Please print all of the records shown below, exactly as given.
· · ·
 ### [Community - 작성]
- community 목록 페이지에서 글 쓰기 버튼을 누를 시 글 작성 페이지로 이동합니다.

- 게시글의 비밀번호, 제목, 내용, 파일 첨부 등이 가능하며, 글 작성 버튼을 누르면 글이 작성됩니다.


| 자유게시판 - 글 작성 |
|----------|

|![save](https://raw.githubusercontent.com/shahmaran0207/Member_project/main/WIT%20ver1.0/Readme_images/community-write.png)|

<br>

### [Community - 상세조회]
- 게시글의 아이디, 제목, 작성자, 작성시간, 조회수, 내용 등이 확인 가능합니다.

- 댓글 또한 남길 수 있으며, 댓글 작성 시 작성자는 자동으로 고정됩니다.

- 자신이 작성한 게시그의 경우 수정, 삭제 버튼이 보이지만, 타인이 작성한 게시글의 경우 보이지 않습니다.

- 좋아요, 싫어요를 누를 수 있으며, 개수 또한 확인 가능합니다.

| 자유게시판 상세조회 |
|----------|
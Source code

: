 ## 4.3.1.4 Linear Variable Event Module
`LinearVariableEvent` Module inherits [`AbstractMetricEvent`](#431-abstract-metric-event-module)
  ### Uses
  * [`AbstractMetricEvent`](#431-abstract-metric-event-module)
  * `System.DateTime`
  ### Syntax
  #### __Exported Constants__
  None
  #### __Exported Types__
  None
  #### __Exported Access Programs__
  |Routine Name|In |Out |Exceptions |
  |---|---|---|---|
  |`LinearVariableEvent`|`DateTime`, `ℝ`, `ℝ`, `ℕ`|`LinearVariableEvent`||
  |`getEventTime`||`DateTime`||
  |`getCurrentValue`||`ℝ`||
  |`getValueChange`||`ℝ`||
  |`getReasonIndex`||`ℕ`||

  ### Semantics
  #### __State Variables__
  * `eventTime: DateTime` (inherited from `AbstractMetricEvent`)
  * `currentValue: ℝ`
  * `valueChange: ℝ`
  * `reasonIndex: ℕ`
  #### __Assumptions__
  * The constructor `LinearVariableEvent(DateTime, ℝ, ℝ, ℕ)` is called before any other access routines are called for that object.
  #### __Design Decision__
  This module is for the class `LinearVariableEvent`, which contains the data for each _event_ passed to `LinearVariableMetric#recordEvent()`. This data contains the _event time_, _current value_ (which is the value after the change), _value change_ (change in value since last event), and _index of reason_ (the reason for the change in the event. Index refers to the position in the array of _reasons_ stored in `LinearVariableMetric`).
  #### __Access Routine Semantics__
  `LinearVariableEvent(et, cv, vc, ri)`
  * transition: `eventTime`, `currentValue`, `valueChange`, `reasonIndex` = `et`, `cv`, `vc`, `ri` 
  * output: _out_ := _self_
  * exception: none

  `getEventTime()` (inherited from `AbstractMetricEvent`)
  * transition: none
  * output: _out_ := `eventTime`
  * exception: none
· · ·
Answer box =
 ### [Community - 작성]
- community 목록 페이지에서 글 쓰기 버튼을 누를 시 글 작성 페이지로 이동합니다.

- 게시글의 비밀번호, 제목, 내용, 파일 첨부 등이 가능하며, 글 작성 버튼을 누르면 글이 작성됩니다.


| 자유게시판 - 글 작성 |
|----------|

|![save](https://raw.githubusercontent.com/shahmaran0207/Member_project/main/WIT%20ver1.0/Readme_images/community-write.png)|

<br>

### [Community - 상세조회]
- 게시글의 아이디, 제목, 작성자, 작성시간, 조회수, 내용 등이 확인 가능합니다.

- 댓글 또한 남길 수 있으며, 댓글 작성 시 작성자는 자동으로 고정됩니다.

- 자신이 작성한 게시그의 경우 수정, 삭제 버튼이 보이지만, 타인이 작성한 게시글의 경우 보이지 않습니다.

- 좋아요, 싫어요를 누를 수 있으며, 개수 또한 확인 가능합니다.

| 자유게시판 상세조회 |
|----------|
Source code

: ## 4.3.1.4 Linear Variable Event Module
`LinearVariableEvent` Module inherits [`AbstractMetricEvent`](#431-abstract-metric-event-module)
  ### Uses
  * [`AbstractMetricEvent`](#431-abstract-metric-event-module)
  * `System.DateTime`
  ### Syntax
  #### __Exported Constants__
  None
  #### __Exported Types__
  None
  #### __Exported Access Programs__
  |Routine Name|In |Out |Exceptions |
  |---|---|---|---|
  |`LinearVariableEvent`|`DateTime`, `ℝ`, `ℝ`, `ℕ`|`LinearVariableEvent`||
  |`getEventTime`||`DateTime`||
  |`getCurrentValue`||`ℝ`||
  |`getValueChange`||`ℝ`||
  |`getReasonIndex`||`ℕ`||

  ### Semantics
  #### __State Variables__
  * `eventTime: DateTime` (inherited from `AbstractMetricEvent`)
  * `currentValue: ℝ`
  * `valueChange: ℝ`
  * `reasonIndex: ℕ`
  #### __Assumptions__
  * The constructor `LinearVariableEvent(DateTime, ℝ, ℝ, ℕ)` is called before any other access routines are called for that object.
  #### __Design Decision__
  This module is for the class `LinearVariableEvent`, which contains the data for each _event_ passed to `LinearVariableMetric#recordEvent()`. This data contains the _event time_, _current value_ (which is the value after the change), _value change_ (change in value since last event), and _index of reason_ (the reason for the change in the event. Index refers to the position in the array of _reasons_ stored in `LinearVariableMetric`).
  #### __Access Routine Semantics__
  `LinearVariableEvent(et, cv, vc, ri)`
  * transition: `eventTime`, `currentValue`, `valueChange`, `reasonIndex` = `et`, `cv`, `vc`, `ri` 
  * output: _out_ := _self_
  * exception: none

  `getEventTime()` (inherited from `AbstractMetricEvent`)
  * transition: none
  * output: _out_ := `eventTime`
  * exception: none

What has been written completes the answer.